11 Comments leave one →
  1. merlinthevillageidiot permalink
    July 14, 2020 am31 7:46 am 7:46 am

    I would like to hear more about your no test idea and how that works for assessment and grades in a math class

    • Susan McAulay permalink
      July 14, 2020 am31 9:00 am 9:00 am

      Could Delta math be used as an assessment? What about an assessment via Google Meet where student does 2-3 questions showing his/her paper and how they are doing it? Though I am sure that would be time consuming.

      • July 14, 2020 am31 11:26 am 11:26 am

        I think some people do use Delta. I’m not a fan, but would be willing to be part of the conversation.

    • July 14, 2020 am31 11:25 am 11:25 am

      For different courses I found different ways to assess kids’ learning. And then during the pandemic, many of us did.

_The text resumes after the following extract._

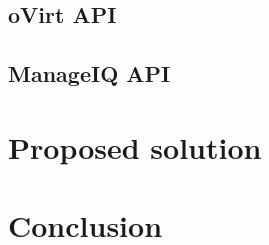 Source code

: \section{oVirt API}
\section{ManageIQ API}




\chapter{Proposed solution}



\chapter{Conclusion}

      1. Frequent, repeatable quizzes. In skills classes, or straightforward content classes. One or two questions per quiz. Pass the quiz. Good. Don’t pass it, study, and come do it again, when you are ready. As a twist, I made passing 80% – you had to actually know it. Eventually, in theory, everyone passed everything.

      2. Graded assignments. In one class I would announce a week in advance, “Wednesday you will have a graded assignment” – I varied the numbers to make the assignments individual, but asked the same question. Allowed them to solicit help, but in the end they had to do their own work. That worked fine.

      3. Projects.

      4. Graded papers. This was cool. Like math lab reports, with a definite structure. I’ve gotten some great work. I made them revisable for increased grade (did this in an elective)

      • merlinthevillageidiot permalink
        July 14, 2020 pm31 6:19 pm 6:19 pm

        I’m looking for ideas to improve my algebra 2 class

  2. Arthur Goldstein permalink
    July 14, 2020 am31 8:25 am 8:25 am

    Thanks for writing this Jonathan. I’m not sure how many people are reading this, but you’ve become a very important voice. I’ll post it on social media.

  3. Stephen Lazar permalink
    July 16, 2020 am31 10:48 am 10:48 am

    All very good and important questions. These are the ones I’m looking forward to talking about and thinking more about. I don’t have answers. But for the first one, I would add a precursor question: should we group based on need/ability. Generally, I answer a strong no on that one (with the possible exception of math/language), but I’m not confident of anything I usually think I know in this situation.

    • July 17, 2020 am31 9:46 am 9:46 am

      Instead they have us scrambling in an exercise that ought to fall apart.

      We could instead be doing useful work that helps our students.

  4. Stephen Lazar permalink
    July 16, 2020 am31 10:50 am 10:50 am

    These are all great questions. I don’t have any good answers, but am looking forward to these discussions. I do have one more question to add as a precursor to your first question on groupings: should we be grouping students based on ability? Generally, my answer is a hard “no” (with the possible exception of math/language), but I’m not confident in anything I normally think I know in this new situation.